Melissa CrumBy Melissa Crum, a Ph.D. student in the Department of Administration, Education, and Policy, and 2013–2014 Publicly Active Graduate Education (PAGE) Fellow. This PAGE Blog Salon explores the idea of third spaces of engagement between communities and campuses, a topic of the upcoming Imagining America national conference, Oct. 4–6, in Syracuse, NY. This post’s focus: Developing Educational Spaces and Techniques for Youth Empowerment.

Third Space can harness esoteric cultural evolutions and methods that satiate double binds to reconstitute funds of knowledge into critical pedagogical forms. I have found this most evident while working with Mosaic, a low-income African-American community-based homeschool cooperative.
 Third Space is a metaphorical space where participants are historical actors using their personal narratives to reconceive their present and future. Within a Third Space, participants form learning communities of instructors and peers who critically write in response to their sociohistorical lives. These sociohistorical lives contain contemporary experiences, with which they have both intimate contact and understanding, and historical information, to which they are vaguely connected yet is also relevant to their sociopolitical context.

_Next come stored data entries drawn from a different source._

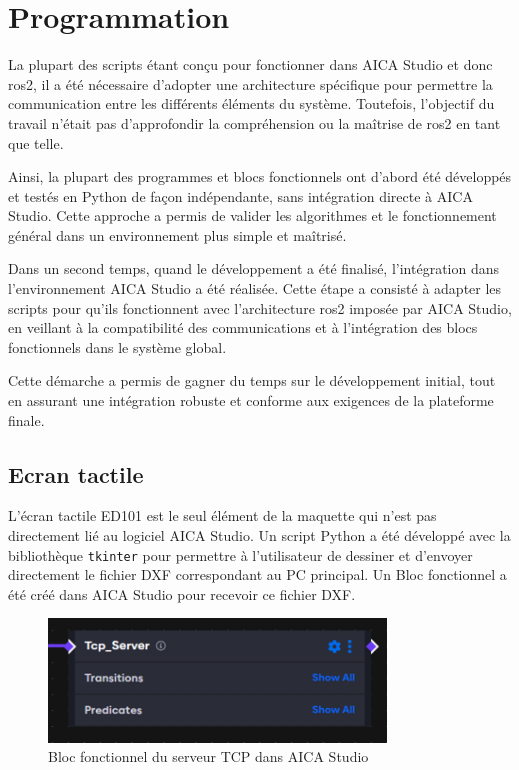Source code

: \chapter{Programmation}
\label{chap:programmation}

La plupart des scripts étant conçu pour fonctionner dans AICA Studio et donc \gls{ros2}, il a été nécessaire d'adopter une architecture spécifique pour permettre la communication entre les différents éléments du système. Toutefois, l'objectif du travail n'était pas d'approfondir la compréhension ou la maîtrise de \gls{ros2} en tant que telle.

Ainsi, la plupart des programmes et blocs fonctionnels ont d'abord été développés et testés en Python de façon indépendante, sans intégration directe à AICA Studio. Cette approche a permis de valider les algorithmes et le fonctionnement général dans un environnement plus simple et maîtrisé.

Dans un second temps, quand le développement a été finalisé, l'intégration dans l'environnement AICA Studio a été réalisée. Cette étape a consisté à adapter les scripts pour qu'ils fonctionnent avec l'architecture \gls{ros2} imposée par AICA Studio, en veillant à la compatibilité des communications et à l'intégration des blocs fonctionnels dans le système global.

Cette démarche a permis de gagner du temps sur le développement initial, tout en assurant une intégration robuste et conforme aux exigences de la plateforme finale.

\section{Ecran tactile}
L'écran tactile ED101 est le seul élément de la maquette qui n'est pas directement lié au logiciel AICA Studio. Un script Python a été développé avec la bibliothèque \texttt{tkinter} pour permettre à l'utilisateur de dessiner et d'envoyer directement le fichier DXF correspondant au PC principal. Un Bloc fonctionnel a été créé dans AICA Studio pour recevoir ce fichier DXF.

\begin{figure}[H]
    \centering
    \includegraphics[width=0.8\textwidth]{assets/figures/AICA_Tcp_Server.png}
    \caption{Bloc fonctionnel du serveur TCP dans AICA Studio}
    \label{fig:touchscreen_interface}
\end{figure}

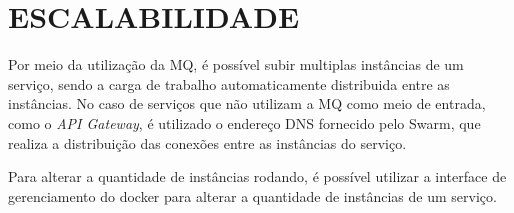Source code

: \section{ESCALABILIDADE}

Por meio da utilização da \ac{MQ}, é possível subir multiplas instâncias de um serviço,
sendo a carga de trabalho automaticamente distribuida entre as instâncias. No caso de
serviços que não utilizam a \ac{MQ} como meio de entrada, como o \emph{API Gateway},
é utilizado o endereço \ac{DNS} fornecido pelo Swarm, que realiza a distribuição das
conexões entre as instâncias do serviço.

Para alterar a quantidade de instâncias rodando, é possível utilizar a interface de
gerenciamento do docker para alterar a quantidade de instâncias de um serviço.

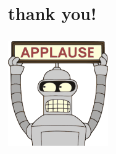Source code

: \documentclass{beamer}
\begin{document}




\begin{frame}
\frametitle{thank you!}
\begin{center}
\vspace{2em}
\includegraphics[width=100px]{bender}
\end{center}
\end{frame}
\end{document}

Within these Third Spaces, superficial celebrations of cultural and decontextualized discrete historical information are avoided. Rather, they are transformative spaces for co-constructed problem-posing knowledge creation, where laymen’s erudition is transformed into scientific qualitative theory to explain socio-historical and political phenomena among non-dominant groups. Funds of knowledge trouble what and whose knowledge is valuable. Thus, in Third Spaces, laymen’s expertise is at a premium. It aids educator-researchers in conceptualizing their students’ communities from a holistic perspective that acknowledges their collective everyday resistance. As educators form reciprocal relationships between communities and parents, funds of knowledge become evident and can be used for community revitalization via the classroom. In sum, funds of knowledge can be applicable to non-traditional school settings because of its emphasis on community, family, and education. Mosaic Homeschool Cooperative is an example.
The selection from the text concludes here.